Two days before he sent the memo, McThenia had sampled the river himself, and paid to have the contents of the sample analyzed. The results came back June 1 and showed a fecal coliform level of greater than 16000 per million. The standard for swimming water is 1000 per million for a single sample, 200 parts per million for two samples taken within a month).
"You are a very concerned citizen," Larsen told McThenia the day after the sample came back from the lab "and I sense your dedication to protecting yourself, your property and your fellow citizens. Anyone who would take
off a day's work and collect samples and be willing to pay for a test result has my admiration. Plus all the other actions you have taken to warn folks about the river."

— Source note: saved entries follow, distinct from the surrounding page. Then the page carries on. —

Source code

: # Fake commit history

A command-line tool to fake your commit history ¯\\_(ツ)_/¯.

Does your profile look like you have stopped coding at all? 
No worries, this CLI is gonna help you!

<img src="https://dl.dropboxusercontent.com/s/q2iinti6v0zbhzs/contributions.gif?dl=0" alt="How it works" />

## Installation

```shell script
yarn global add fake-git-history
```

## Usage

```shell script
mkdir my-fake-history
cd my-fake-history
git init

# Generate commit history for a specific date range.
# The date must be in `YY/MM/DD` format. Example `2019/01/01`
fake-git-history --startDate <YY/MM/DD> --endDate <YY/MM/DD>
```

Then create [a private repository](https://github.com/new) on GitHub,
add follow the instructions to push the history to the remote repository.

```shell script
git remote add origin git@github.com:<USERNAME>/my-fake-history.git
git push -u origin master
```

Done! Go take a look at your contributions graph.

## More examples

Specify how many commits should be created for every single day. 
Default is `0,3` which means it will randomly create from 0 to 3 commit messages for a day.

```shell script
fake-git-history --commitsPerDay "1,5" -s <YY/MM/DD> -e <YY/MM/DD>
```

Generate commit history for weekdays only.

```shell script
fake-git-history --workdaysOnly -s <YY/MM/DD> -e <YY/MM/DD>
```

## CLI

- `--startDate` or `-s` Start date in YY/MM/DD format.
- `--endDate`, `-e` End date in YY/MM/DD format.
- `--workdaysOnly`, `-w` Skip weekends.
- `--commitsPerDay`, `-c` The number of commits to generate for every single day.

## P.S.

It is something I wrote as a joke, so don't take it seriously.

Whether or not the tests of McThenia's sample accurately reflect the condition of the river, Larsen says, that doesn't mean you should jump right in after a bypass at the sewage treatment, plant. Further sampling, he says, shows fecal coliform levels that are double the standard for safe swimming.

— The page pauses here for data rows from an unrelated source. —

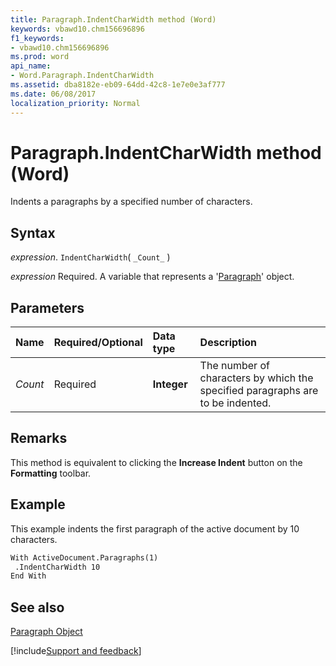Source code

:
 ```yaml
---
title: Paragraph.IndentCharWidth method (Word)
keywords: vbawd10.chm156696896
f1_keywords:
- vbawd10.chm156696896
ms.prod: word
api_name:
- Word.Paragraph.IndentCharWidth
ms.assetid: dba8182e-eb09-64dd-42c8-1e7e0e3af777
ms.date: 06/08/2017
localization_priority: Normal
---
```



# Paragraph.IndentCharWidth method (Word)

Indents a paragraphs by a specified number of characters.


## Syntax

_expression_. `IndentCharWidth`( `_Count_` )

_expression_ Required. A variable that represents a '[Paragraph](Word.Paragraph.md)' object.


## Parameters



|Name|Required/Optional|Data type|Description|
|:-----|:-----|:-----|:-----|
| _Count_|Required| **Integer**|The number of characters by which the specified paragraphs are to be indented.|

## Remarks

This method is equivalent to clicking the  **Increase Indent** button on the **Formatting** toolbar.


## Example

This example indents the first paragraph of the active document by 10 characters.


```vb
With ActiveDocument.Paragraphs(1) 
 .IndentCharWidth 10 
End With
```


## See also


[Paragraph Object](Word.Paragraph.md)

[!include[Support and feedback](~/includes/feedback-boilerplate.md)]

On June 5, McThenia wrote another memo to Larsen.
"I have been warned not to dedicate Office of Water Programs resources to this issue which relates to sewage so this will be my last e-mail to you on the state computer. I guess if I were an engineer in this office I would be authorized to discuss sewage issues on state time.
"I have tried to approach this issue from my official position and been told it is not my responsibility. My primary concern over swimmer safety is partially selfish because I too am a swimmer and would like to feel safe swimming in the river. Because no one of OEHS or DEQ or OWP would take any responsibility for public concerns over the sewage I feel obligated to do something about it. Is this wrong? Is this conflict of interest? A government watchdog does not have to be outside of government nor does a whistle blower. I would much rather have not had to resort to public hearings, newspapers, etc., but my concerns about the problems have been repeatedly ignored by everyone including yourself.
"I paid for a water sample to be run by a private lab from the Maury River during the bypass of Wed. [May] 27. I tried to get some authorization for samples to be run, but everyone in VDH and DEQ said that only the medical director [Dr. Larsen] could authorize river samples being run through [the state lab in] Luray. What makes these samples so controversial? Are they afraid that if they step outside of their normal operating program that they would get in trouble? Would anyone be afraid that an agency responsible for public health might punish them [for] conducting an investigation into a potential health problem? Would they be chastised for raising such an issue? Are they afraid of opening a can of worms and making more work for themselves? Are they afraid of the public outcry that could result from their discoveries? Are they afraid they will be accused of ignoring the problem too long? Are they afraid of offending the polluters? I think the answer to ail of these questions in the same."
"I sense a great deal of frustration," Larsen replied." Look forward to hearing from you soon. Keep smiling.'
Within a month, McThenia had resigned his position with the health department's office of water programs here and taken a job in another part of the state.
But he still owns property along the Maury, and is working with the Rockbridge Area Conservation Council and the Natural Bridge Soil and Water Conservation District to secure some grants to help study and find solutions to the problems that put the five Rockbridge area streams on the state's impaired waters list.